3. Well, the point I was getting at is that the solution provided only works if the two sublists to be merged to not contain duplicate elements before the k-th element (of course you may not know this fact before looking for the k-th element). So a general, and I would argue correct, solution needs to be able to handle duplicate elements correctly. I do not see a solution that is O(k) for the general case, take, for example:

val k = 3
val m = Array(1,1,1,1,1,1,1,1,1,2,3)
val n = Array(1,1,1,1,1,1,1,1,1)

This particular problem will require m.length+n.length tests as best as I can tell.

4. Correction: m.length tests, sorry.

5. @corruptmemory

There are two issues here: whether my interpretation of k-smallest number is correct or not, and how to adapt the algorithm to make it work according to your interpretation.

The k-smallest number is formally known as the k-th order statistic. It is usually defined over distinct numbers, but, for a list of n numbers, the minimum is the 1st order statistic, the maximum the n-th order statistic, and, if n = m * 2, the median is the (m+1) order statistic. Given that, I feel my definition is correct -- or, at least, more common.

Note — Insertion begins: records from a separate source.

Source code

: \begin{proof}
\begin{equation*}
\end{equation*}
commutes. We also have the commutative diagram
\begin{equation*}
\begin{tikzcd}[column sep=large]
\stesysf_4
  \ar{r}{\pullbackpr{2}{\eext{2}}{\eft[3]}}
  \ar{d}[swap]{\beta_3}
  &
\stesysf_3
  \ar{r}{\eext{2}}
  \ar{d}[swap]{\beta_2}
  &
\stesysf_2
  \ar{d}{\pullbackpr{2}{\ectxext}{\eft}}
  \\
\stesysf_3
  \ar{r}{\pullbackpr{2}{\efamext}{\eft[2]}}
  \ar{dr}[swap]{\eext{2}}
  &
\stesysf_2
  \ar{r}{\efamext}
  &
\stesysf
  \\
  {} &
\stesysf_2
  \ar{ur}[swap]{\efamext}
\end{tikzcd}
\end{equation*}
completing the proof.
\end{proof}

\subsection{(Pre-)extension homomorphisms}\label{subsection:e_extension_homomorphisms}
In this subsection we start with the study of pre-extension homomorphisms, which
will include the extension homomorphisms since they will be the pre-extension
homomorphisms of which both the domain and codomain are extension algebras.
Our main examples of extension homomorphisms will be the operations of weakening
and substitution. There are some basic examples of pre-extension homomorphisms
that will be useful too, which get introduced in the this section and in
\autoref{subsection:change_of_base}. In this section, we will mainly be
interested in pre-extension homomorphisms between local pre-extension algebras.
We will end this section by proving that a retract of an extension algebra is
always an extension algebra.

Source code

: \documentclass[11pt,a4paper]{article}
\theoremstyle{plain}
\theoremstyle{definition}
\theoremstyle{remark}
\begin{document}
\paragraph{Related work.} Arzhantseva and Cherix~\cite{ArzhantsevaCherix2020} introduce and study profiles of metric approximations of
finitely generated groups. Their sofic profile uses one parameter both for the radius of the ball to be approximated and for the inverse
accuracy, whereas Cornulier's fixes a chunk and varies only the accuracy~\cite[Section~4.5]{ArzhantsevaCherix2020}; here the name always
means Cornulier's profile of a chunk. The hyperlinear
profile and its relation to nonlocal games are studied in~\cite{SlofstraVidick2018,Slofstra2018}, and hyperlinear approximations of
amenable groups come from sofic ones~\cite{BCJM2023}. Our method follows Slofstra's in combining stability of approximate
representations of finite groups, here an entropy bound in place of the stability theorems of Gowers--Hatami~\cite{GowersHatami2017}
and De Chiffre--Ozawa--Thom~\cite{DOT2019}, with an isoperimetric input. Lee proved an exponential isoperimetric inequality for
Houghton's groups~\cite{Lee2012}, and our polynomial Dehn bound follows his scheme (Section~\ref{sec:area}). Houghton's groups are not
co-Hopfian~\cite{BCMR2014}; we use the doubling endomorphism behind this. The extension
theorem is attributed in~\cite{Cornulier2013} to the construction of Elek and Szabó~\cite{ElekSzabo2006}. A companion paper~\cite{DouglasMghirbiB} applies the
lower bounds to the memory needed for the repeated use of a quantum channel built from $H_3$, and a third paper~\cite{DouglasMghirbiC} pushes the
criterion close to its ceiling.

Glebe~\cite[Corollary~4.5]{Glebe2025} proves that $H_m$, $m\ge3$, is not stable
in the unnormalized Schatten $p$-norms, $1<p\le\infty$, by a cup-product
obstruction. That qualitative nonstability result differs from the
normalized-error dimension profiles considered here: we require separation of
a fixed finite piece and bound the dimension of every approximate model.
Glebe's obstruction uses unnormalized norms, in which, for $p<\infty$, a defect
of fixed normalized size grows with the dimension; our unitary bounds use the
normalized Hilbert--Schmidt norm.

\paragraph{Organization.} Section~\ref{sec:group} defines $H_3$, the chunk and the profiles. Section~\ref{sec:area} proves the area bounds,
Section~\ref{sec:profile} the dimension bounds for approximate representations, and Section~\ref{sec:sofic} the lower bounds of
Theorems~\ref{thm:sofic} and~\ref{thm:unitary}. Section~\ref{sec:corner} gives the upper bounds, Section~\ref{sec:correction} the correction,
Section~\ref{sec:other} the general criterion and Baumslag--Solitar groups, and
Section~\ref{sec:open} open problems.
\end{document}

Regardless, there's the question of how to adapt the algorithm to meet your own definition. First, I can guarantee that you won't get better than O(min(k, log N+M)), since you'll need to "confirm" at least k numbers to be distinct.

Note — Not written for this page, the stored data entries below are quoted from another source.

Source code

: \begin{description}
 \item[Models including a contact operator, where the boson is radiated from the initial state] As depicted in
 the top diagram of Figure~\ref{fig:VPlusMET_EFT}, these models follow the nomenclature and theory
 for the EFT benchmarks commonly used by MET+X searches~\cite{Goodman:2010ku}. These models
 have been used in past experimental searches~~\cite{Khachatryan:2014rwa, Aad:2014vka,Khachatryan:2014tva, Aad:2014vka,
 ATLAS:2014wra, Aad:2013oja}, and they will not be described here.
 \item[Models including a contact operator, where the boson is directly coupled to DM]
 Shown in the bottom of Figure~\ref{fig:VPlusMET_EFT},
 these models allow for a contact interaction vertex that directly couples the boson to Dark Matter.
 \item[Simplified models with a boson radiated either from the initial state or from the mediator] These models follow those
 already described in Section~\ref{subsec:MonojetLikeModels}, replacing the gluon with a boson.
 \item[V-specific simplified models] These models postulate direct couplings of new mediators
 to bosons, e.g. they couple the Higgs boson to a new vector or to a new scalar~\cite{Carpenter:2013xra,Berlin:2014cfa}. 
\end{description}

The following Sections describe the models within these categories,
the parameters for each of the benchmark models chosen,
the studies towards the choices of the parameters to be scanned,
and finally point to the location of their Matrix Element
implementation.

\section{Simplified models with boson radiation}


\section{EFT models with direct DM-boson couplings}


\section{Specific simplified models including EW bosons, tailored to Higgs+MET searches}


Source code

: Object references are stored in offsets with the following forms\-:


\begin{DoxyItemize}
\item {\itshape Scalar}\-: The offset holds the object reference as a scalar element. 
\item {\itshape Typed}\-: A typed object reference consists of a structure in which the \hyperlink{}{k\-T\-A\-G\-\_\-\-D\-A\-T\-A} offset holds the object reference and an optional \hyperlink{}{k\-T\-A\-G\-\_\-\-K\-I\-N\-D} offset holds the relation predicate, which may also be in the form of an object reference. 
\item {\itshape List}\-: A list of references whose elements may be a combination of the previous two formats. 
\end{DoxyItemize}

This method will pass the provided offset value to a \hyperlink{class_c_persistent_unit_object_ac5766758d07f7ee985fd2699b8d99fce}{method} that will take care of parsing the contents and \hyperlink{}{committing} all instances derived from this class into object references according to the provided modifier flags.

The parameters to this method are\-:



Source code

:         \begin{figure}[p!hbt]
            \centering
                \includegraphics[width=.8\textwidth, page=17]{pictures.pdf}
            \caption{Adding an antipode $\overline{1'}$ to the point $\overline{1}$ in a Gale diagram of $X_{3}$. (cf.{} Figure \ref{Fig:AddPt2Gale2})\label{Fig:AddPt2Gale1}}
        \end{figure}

However, you _can_ get that performance, since one can count the number of distinct elements in a list in O(distinct numbers). In fact, the very same blog that inspired post has that algorithm as well: http://analgorithmaday.blogspot.com/2011/05/count-duplicates-in-integer-arraygoogle.html.

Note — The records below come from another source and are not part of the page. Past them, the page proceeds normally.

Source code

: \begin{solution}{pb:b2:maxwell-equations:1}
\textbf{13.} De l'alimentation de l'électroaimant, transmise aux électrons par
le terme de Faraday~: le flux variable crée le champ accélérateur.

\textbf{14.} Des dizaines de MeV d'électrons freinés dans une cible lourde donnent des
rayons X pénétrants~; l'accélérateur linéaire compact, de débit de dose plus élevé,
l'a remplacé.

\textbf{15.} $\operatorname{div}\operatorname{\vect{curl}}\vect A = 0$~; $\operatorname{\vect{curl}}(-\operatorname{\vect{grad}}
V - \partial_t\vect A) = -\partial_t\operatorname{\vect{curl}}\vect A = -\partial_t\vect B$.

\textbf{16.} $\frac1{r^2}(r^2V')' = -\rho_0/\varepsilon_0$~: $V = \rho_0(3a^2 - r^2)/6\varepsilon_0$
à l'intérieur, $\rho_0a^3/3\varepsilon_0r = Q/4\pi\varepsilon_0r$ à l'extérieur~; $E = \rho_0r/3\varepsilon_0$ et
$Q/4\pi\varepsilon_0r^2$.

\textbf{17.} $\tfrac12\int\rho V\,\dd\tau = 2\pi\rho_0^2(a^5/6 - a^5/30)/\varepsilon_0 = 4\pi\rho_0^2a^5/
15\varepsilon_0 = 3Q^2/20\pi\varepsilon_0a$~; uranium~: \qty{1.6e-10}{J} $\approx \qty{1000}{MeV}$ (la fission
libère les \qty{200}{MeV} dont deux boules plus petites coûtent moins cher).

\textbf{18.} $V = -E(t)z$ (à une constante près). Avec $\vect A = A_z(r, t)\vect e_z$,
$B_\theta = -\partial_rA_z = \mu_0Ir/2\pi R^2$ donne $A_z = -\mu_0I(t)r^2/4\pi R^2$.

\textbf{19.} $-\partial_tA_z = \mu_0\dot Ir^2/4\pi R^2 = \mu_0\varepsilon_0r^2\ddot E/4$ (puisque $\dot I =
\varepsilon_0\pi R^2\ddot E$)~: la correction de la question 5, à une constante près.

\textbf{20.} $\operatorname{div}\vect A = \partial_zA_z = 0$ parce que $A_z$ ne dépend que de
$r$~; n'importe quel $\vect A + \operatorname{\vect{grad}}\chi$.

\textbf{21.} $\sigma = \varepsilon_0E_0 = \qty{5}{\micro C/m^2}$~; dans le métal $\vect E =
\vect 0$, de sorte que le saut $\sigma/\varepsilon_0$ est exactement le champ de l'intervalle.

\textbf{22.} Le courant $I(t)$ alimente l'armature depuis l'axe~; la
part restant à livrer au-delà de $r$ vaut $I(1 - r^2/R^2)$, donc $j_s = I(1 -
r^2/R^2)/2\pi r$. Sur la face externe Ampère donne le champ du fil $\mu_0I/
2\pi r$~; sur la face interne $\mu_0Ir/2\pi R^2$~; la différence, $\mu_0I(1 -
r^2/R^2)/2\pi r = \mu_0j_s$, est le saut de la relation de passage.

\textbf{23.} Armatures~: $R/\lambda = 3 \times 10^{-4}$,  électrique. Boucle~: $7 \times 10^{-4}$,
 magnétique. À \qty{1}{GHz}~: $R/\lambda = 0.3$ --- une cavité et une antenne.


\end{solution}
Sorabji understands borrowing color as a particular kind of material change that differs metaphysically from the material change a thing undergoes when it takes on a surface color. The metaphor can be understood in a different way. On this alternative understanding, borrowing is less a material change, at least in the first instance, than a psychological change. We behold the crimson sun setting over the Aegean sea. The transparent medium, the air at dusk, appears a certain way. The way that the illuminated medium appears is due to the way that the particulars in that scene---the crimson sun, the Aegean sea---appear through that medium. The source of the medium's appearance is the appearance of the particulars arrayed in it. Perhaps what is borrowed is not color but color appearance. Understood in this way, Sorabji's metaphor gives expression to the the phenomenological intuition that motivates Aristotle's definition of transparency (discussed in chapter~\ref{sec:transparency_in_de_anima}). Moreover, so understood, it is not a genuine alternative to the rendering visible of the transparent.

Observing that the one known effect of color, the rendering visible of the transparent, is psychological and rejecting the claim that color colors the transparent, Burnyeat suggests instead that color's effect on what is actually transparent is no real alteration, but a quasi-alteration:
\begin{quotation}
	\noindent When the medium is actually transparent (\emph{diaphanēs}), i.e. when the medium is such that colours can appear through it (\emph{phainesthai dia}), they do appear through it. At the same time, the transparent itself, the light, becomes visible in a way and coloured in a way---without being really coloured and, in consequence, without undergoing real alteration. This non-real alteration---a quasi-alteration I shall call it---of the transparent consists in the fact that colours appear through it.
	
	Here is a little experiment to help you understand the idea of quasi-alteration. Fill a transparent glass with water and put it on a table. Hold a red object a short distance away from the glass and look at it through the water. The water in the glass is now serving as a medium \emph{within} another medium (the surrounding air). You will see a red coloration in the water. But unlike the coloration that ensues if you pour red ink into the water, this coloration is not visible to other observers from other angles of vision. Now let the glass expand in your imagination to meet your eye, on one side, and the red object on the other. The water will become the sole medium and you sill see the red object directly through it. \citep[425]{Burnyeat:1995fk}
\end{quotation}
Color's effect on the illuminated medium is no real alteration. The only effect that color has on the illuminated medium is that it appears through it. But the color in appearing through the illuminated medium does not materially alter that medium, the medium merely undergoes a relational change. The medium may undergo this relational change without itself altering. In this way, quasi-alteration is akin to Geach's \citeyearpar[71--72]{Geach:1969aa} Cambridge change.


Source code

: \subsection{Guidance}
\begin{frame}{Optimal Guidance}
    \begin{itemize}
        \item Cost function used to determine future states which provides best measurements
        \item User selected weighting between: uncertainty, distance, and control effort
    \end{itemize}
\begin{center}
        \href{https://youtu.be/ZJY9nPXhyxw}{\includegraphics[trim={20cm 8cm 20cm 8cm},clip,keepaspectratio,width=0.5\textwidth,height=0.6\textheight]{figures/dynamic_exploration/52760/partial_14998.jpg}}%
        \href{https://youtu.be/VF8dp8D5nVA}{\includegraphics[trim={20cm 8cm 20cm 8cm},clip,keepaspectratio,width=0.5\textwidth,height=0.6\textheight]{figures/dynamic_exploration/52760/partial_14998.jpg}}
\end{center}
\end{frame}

So, one possible solution is the following. First, adapt that algorithm to just store the numbers it finds in an array. It only need to get the first k numbers -- once it does that, it can finish.

Now apply this algorithm to each of the two sorted arrays. Finally, run my algorithm over the output of the previous step, which is guaranteed to only contain distinct numbers.

Seems to me that the performance should be O(k), or, perhaps, O(k log k).

6. Interesting.

A couple of points:
1. The algorithm on that page doesn't work. It counts incorrectly:

"if you have, A[] = {1,1,1,2,2,2,3,3,4}
you should print, 1=>3, 2=>3, 3=>2, 4=>1"

The program produces:
1=>3, 2=>1, 3=>1, 4=>1

The author even states:
"I came up with a approach but cannot make that into a working code"

Now, the O(n) is on the number of comparisons, not the number of recursions of the function. Given that, I augmented the code to count the number of comparisons actually executed:

Input: 1,1,1,2,2,2,3,3,4
Comparisons: 9

Input: 1,2,2,3,3,3,4,4,4,5,5,5,5,6,6,6,6,7,7,8,9
Comparisons: 34

Input: 1,1,2,2,2,3,4,4,4,5,5,6,7,7,7,7,7,7,7,7,7,7,7,7,7,7,7,7,7,7,7,7,7,8,9
Comparisons: 61

So the performance is worse than the naive approach of just walking the list. This is because the algorithm is based on guessing and the costs for bad guessing are very high.

There may be an algorithm that can do this in better than O(n), but I haven't seen it.

Frankly, I think that the answer the interviewer is looking for is a parallel one where this problem can be solved in O(n)/m time where m is the number of parallel partitions.

RE: definition of k-smallest

That's fine. That particular definition is not one I've encountered, on the other hand the one I proposed is one I encounter quite frequently. Different strokes for different folks I guess.